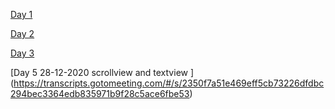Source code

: [Day 1](https://transcripts.gotomeeting.com/#/s/a0707a4f781b3d4167bf48a4fa9374c875ed37e2b29a907dc4b952928f89a599)

[Day 2](https://transcripts.gotomeeting.com/#/s/29360181b16a1b2d4a1dda1a4817f0350bf01d14b2e9bba6438e9c2b72096899)

[Day 3](https://transcripts.gotomeeting.com/#/s/29360181b16a1b2d4a1dda1a4817f0350bf01d14b2e9bba6438e9c2b72096899)

[Day 5 28-12-2020 scrollview and textview ] (https://transcripts.gotomeeting.com/#/s/2350f7a51e469eff5cb73226dfdbc294bec3364edb835971b9f28c5ace6fbe53)
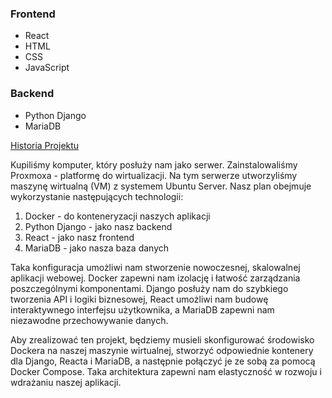### Frontend

- React
- HTML
- CSS
- JavaScript

### Backend

- Python Django
- MariaDB

[Historia Projektu](https://sun-browser-c2f.notion.site/Historia-Projektu-1aeb9ae9dd1380fba9eaf9b8dae7bb66?pvs=4)

Kupiliśmy komputer, który posłuży nam jako serwer. Zainstalowaliśmy Proxmoxa - platformę do wirtualizacji. Na tym serwerze utworzyliśmy maszynę wirtualną (VM) z systemem Ubuntu Server. Nasz plan obejmuje wykorzystanie następujących technologii:

1. Docker - do konteneryzacji naszych aplikacji
2. Python Django - jako nasz backend
3. React - jako nasz frontend
4. MariaDB - jako nasza baza danych

Taka konfiguracja umożliwi nam stworzenie nowoczesnej, skalowalnej aplikacji webowej. Docker zapewni nam izolację i łatwość zarządzania poszczególnymi komponentami. Django posłuży nam do szybkiego tworzenia API i logiki biznesowej, React umożliwi nam budowę interaktywnego interfejsu użytkownika, a MariaDB zapewni nam niezawodne przechowywanie danych.

Aby zrealizować ten projekt, będziemy musieli skonfigurować środowisko Dockera na naszej maszynie wirtualnej, stworzyć odpowiednie kontenery dla Django, Reacta i MariaDB, a następnie połączyć je ze sobą za pomocą Docker Compose. Taka architektura zapewni nam elastyczność w rozwoju i wdrażaniu naszej aplikacji.
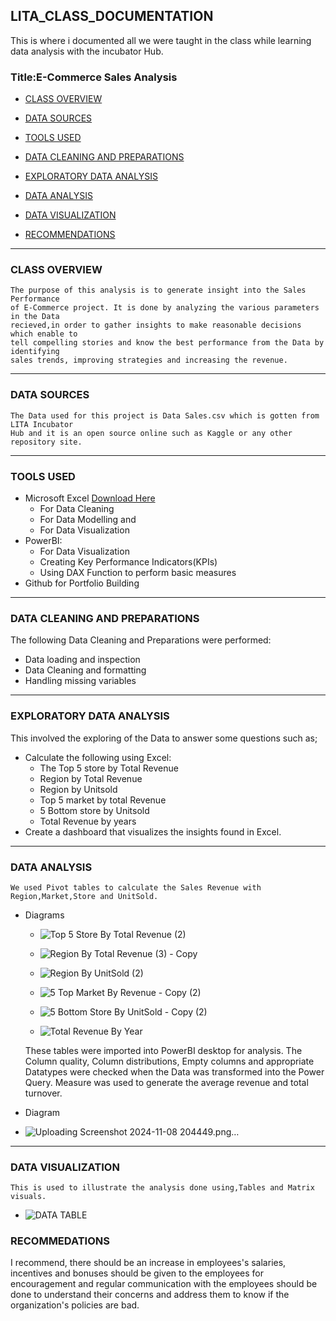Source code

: ##  LITA_CLASS_DOCUMENTATION
This is where i documented all we were taught in the class while learning data analysis with the incubator Hub.   
### Title:E-Commerce Sales Analysis

- [CLASS OVERVIEW](#class-overview)
  
- [DATA SOURCES](#data-sources)

- [ TOOLS USED](#tools-used)

- [DATA CLEANING AND PREPARATIONS](#data-cleaning-and-preparations)
  
- [EXPLORATORY DATA ANALYSIS](#exploratory-data-analysis)
  
- [DATA ANALYSIS](#data-analysis)

- [DATA VISUALIZATION](#data-visualization)

- [RECOMMENDATIONS](#recommendations)

---
### CLASS OVERVIEW
    The purpose of this analysis is to generate insight into the Sales Performance 
    of E-Commerce project. It is done by analyzing the various parameters in the Data
    recieved,in order to gather insights to make reasonable decisions which enable to
    tell compelling stories and know the best performance from the Data by identifying 
    sales trends, improving strategies and increasing the revenue.
---      
### DATA SOURCES
    The Data used for this project is Data Sales.csv which is gotten from LITA Incubator 
    Hub and it is an open source online such as Kaggle or any other repository site.
---  
### TOOLS USED
- Microsoft Excel [Download Here](https://www.microsoft.com)
    - For Data Cleaning
    - For Data Modelling and
    - For Data Visualization
- PowerBI:
  - For Data Visualization
  - Creating Key Performance Indicators(KPIs)
  - Using DAX Function to perform basic measures
- Github for Portfolio Building
 --- 
### DATA CLEANING AND PREPARATIONS
The following Data Cleaning and Preparations were performed:
  - Data loading and inspection
  - Data Cleaning and formatting
  - Handling missing variables
---
### EXPLORATORY DATA ANALYSIS
This involved the exploring of the Data to answer some questions such as;
 - Calculate the following using Excel:
   - The Top 5 store by Total Revenue
   - Region by Total Revenue
   - Region by Unitsold
   - Top 5 market by total Revenue
   - 5 Bottom store by Unitsold
   - Total Revenue by years
- Create a dashboard that visualizes the insights found in Excel.
---
### DATA ANALYSIS
    We used Pivot tables to calculate the Sales Revenue with Region,Market,Store and UnitSold.
- Diagrams

    - ![Top 5 Store By Total Revenue (2)](https://github.com/user-attachments/assets/c8fb0e15-3b34-4744-8a5e-069835143767)

    - ![Region By Total Revenue (3) - Copy](https://github.com/user-attachments/assets/f681713a-6216-44ca-9505-fab8e710ffa1)
      
    - ![Region By UnitSold (2)](https://github.com/user-attachments/assets/d0814b62-1eb2-4ca3-9bf7-30c494d137a1)

    - ![5 Top Market By Revenue - Copy (2)](https://github.com/user-attachments/assets/408cd11a-e00b-44ce-9498-457074933534)
      
    - ![5 Bottom Store By UnitSold - Copy (2)](https://github.com/user-attachments/assets/fce8dfad-7e87-4f20-b9bd-cc52d31eab66)
      
    - ![Total Revenue By Year](https://github.com/user-attachments/assets/c738399d-aa1d-4d4b-b2c2-584e00b310a5)

    These tables were imported into PowerBI desktop for analysis. The Column quality, Column distributions, Empty columns and appropriate 
    Datatypes were checked when the Data was transformed into the Power Query. Measure was used to generate the average revenue and total turnover. 
- Diagram

 - ![Uploading Screenshot 2024-11-08 204449.png…]()

---
### DATA VISUALIZATION
    This is used to illustrate the analysis done using,Tables and Matrix visuals.
  
- ![DATA TABLE](https://github.com/user-attachments/assets/968f0bd9-d733-4152-ac48-7187d5d34ff6)


### RECOMMEDATIONS
  I recommend, there should be an increase in employees's salaries, incentives and bonuses should be given to the employees 
  for encouragement and regular communication with the employees should be done to understand their concerns and address them 
  to know if the organization's policies are bad.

EXERCISE DESCRIPTION => Filter the entries above down to the lines containing the word "SOURCES".

TASK OUTPUT =>
- [DATA SOURCES](#data-sources)
### DATA SOURCES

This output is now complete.